*** Extracted data Section Begins ***

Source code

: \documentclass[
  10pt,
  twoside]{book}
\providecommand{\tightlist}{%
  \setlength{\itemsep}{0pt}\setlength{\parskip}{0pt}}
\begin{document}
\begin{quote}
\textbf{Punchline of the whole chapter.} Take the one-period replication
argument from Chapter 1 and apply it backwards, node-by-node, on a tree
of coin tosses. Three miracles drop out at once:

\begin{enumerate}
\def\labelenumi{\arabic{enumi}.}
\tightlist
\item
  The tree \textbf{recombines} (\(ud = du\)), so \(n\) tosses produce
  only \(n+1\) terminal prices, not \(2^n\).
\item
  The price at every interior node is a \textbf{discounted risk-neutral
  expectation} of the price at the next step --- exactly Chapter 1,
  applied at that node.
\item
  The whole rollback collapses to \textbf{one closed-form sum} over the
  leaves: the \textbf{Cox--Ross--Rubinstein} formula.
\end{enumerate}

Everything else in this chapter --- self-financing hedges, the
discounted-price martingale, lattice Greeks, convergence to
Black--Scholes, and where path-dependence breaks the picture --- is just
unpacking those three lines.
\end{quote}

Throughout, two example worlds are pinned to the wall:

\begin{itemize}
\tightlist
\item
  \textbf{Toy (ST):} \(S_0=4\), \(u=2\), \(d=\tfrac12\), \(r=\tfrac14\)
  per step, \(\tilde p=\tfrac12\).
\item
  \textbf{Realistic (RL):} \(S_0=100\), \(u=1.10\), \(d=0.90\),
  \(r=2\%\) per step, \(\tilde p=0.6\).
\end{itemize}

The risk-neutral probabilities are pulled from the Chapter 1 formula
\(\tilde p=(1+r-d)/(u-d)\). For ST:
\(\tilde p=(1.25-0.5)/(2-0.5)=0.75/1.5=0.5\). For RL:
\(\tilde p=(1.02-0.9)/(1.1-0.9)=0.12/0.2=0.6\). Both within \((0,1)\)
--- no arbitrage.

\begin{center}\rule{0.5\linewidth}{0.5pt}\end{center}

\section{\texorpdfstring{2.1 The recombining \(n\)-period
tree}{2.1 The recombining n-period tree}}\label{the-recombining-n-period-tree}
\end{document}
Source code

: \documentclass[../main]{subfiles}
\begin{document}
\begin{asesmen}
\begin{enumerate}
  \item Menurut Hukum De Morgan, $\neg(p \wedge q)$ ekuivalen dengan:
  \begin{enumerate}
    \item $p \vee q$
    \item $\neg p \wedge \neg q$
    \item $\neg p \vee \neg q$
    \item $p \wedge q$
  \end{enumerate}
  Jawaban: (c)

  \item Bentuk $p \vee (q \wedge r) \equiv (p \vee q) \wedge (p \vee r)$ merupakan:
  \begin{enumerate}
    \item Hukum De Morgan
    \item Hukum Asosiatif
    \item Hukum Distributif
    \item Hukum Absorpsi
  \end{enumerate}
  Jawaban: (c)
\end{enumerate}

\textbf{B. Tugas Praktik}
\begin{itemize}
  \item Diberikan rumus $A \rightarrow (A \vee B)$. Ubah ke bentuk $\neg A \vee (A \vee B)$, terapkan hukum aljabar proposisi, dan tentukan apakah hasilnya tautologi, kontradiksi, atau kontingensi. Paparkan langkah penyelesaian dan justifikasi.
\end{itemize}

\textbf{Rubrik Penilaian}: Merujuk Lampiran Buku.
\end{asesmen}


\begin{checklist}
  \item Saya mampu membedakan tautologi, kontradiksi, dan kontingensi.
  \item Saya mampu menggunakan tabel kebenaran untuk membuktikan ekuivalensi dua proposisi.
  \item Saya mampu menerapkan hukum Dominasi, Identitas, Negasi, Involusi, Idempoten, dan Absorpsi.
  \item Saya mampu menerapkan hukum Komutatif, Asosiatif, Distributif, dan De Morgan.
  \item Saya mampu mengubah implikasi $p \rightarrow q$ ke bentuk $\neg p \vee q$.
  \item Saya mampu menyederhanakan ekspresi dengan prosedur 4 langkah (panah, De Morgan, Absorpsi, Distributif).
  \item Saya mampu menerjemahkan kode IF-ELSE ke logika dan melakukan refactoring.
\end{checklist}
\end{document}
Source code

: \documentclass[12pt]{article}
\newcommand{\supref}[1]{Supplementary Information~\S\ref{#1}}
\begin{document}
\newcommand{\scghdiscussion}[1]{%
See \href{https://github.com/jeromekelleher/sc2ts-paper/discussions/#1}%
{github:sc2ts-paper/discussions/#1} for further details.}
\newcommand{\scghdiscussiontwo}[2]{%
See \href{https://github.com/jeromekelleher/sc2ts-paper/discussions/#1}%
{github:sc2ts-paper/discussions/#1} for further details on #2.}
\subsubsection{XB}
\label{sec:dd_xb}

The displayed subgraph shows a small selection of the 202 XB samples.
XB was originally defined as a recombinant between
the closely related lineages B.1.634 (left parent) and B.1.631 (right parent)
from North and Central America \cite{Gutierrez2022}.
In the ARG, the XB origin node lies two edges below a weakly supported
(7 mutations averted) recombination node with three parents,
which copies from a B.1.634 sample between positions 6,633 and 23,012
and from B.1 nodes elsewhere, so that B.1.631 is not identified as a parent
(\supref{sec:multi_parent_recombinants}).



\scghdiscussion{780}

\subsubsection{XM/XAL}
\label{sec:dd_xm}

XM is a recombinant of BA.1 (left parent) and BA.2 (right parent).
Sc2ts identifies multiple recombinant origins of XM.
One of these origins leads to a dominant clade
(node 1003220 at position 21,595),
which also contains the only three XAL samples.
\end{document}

*** Extracted data Section Ends ***

### Task goal
Within the data above, the span starting at the line containing "per step, \(\tilde p=\tfrac12\)." and ending at the line containing "Menurut Hukum De" is to be retyped exactly, with no other lines.

### Solution
  per step, \(\tilde p=\tfrac12\).
\item
  \textbf{Realistic (RL):} \(S_0=100\), \(u=1.10\), \(d=0.90\),
  \(r=2\%\) per step, \(\tilde p=0.6\).
\end{itemize}

The risk-neutral probabilities are pulled from the Chapter 1 formula
\(\tilde p=(1+r-d)/(u-d)\). For ST:
\(\tilde p=(1.25-0.5)/(2-0.5)=0.75/1.5=0.5\). For RL:
\(\tilde p=(1.02-0.9)/(1.1-0.9)=0.12/0.2=0.6\). Both within \((0,1)\)
--- no arbitrage.

\begin{center}\rule{0.5\linewidth}{0.5pt}\end{center}

\section{\texorpdfstring{2.1 The recombining \(n\)-period
tree}{2.1 The recombining n-period tree}}\label{the-recombining-n-period-tree}
\end{document}
Source code

: \documentclass[../main]{subfiles}
\begin{document}
\begin{asesmen}
\begin{enumerate}
  \item Menurut Hukum De Morgan, $\neg(p \wedge q)$ ekuivalen dengan:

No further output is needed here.